Kolom Bersama

Mitos Mitos Kepemimpinan


Oleh: Erwin

Kepemimpinan atau bahasa kerennya “Leadership“ adalah hal yang sangat penting yang sering digaung gaungkan semua orang. Katanya orang sukses harus punya “leadership yang baik.“ Di dalam sebuah organisasi yang besar selalu dimulai dari “seorang pemimpin yang hebat“. Di sini ijinkan saya untuk sharing apa sih sebenarnya esensi dari “kepemimpinan“.

Berdasarkan Wikipedia Indonesia, kepemimpinan meliputi proses memengaruhi dalam menentukan tujuan organisasi, memotivasi perilaku pengikut untuk mencapai tujuan, memengaruhi untuk memperbaiki kelompok dan budayanya. Jadi di sini kata kuncinya adalah “pengaruh untuk mencapai tujuan“. Namun mungkin banyak di antara kita yang terkecoh dengan arti dari kepemimpinan tersebut.

Pertanyaannya, apakah kepemimpinan selalu berupa hal yang positif? Mungkin Anda akan serentak menjawab, “Ya iyalah, masa negatif. Kalau negatif itu disebutnya kejahatan hehe“. Ok. Menurut pandangan saya, kepemimpinan adalah netral, no positif no negatif .

Saya berikan contoh, salah satu kepemimpinan negatif yang luar biasa yang terjadi di dunia ini adalah kepemimpinan Adolf Hitler. Bila Anda mempelajari sejarah, Anda akan mengetahui bahwa Adolf Hitler walaupun sangat ditakuti oleh semua bangsa di Eropa jaman dahulu, namun beliau sebagai pemimpin NAZI sangat dicintai dan dipuja oleh pengikutnya.

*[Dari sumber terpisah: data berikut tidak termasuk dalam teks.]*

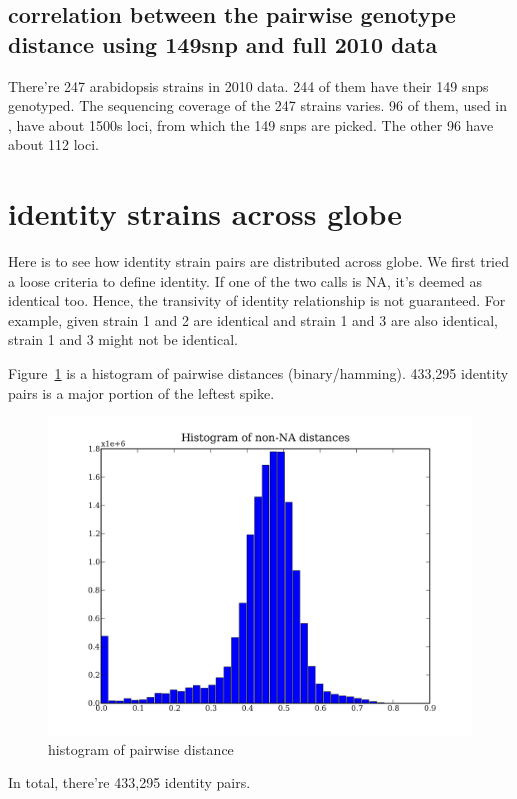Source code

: \documentclass[a4paper,10pt]{article}
\begin{document}
\subsection{correlation between the pairwise genotype distance using 149snp and full 2010 data}
There're 247 arabidopsis strains in 2010 data. 244 of them have their 149 snps genotyped. The sequencing coverage of the 247 strains varies. 96 of them, used in \cite{Nordborg2005}, have about 1500s loci, from which the 149 snps are picked. The other 96 have about 112 loci.


\section{identity strains across globe}
Here is to see how identity strain pairs are distributed across globe. We first tried a loose criteria to define identity. If one of the two calls is NA, it's deemed as identical too. Hence, the transivity of identity relationship is not guaranteed. For example, given strain 1 and 2 are identical and strain 1 and 3 are also identical, strain 1 and 3 might not be identical.

Figure~\ref{f29} is a histogram of pairwise distances (binary/hamming). 433,295 identity pairs is a major portion of the leftest spike.

\begin{figure}
\includegraphics[width=1\textwidth]{figures/data_d110_c0_5_distance_hist.png}
\caption{histogram of pairwise distance}\label{f29}
\end{figure}

In total, there're 433,295 identity pairs.
\end{document}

Dan untuk masalah kepemimpinan, ternyata telah banyak terjadi mitos yang salah. Kita akan kupas satu persatu.

Yang pertama, mitos bahwa seorang pemimpin adalah seorang pelopor/pencetus/pendobrak /penggagas/formulator. Banyak sekali seorang pemimpin justru adalah pengikut yang baik dari ide-ide orang lain.

Paling gampang contohnya adalah Bank BCA. Siapapun sudah paham dan jelas bahwa Bank BCA adalah bank swasta terbesar di Indonesia dengan salah satu keunggulannya adalah mesin ATM terbanyak se Indonesia. Pertanyaannya apakah Bank BCA adalah bank pertama yang mencetuskan pemakaian mesin ATM? Tentu tidak, BCA adalah sebuah bank yang sangat cerdik yang mempelajari dulu setiap ide baru sebelum mengeksekusikannya ke lapangan.

Yang kedua, mitos bahwa seorang pemimpin adalah dikarenakan posisinya. Itu juga salah besar. Seorang pemimpin justru awalnya harus menjadi seorang pengikut yang baik terlebih dahulu. Saya berikan contoh nih biar ”mudeng“. Anda kenal dengan Lady Diana? Apakah karena posisinya sebagai permaisuri dari Pangeran Charles yang membuat beliau menjadi pemimpin? Pada awalnya iya, tapi ketika Lady Diana bercerai, dia tetap menjadi sorotan publik. Kita telah dipahamkan bahwa beliau bisa menjadi pemimpin yang memimpin berbagai gerakan sosial bukan karena posisi beliau.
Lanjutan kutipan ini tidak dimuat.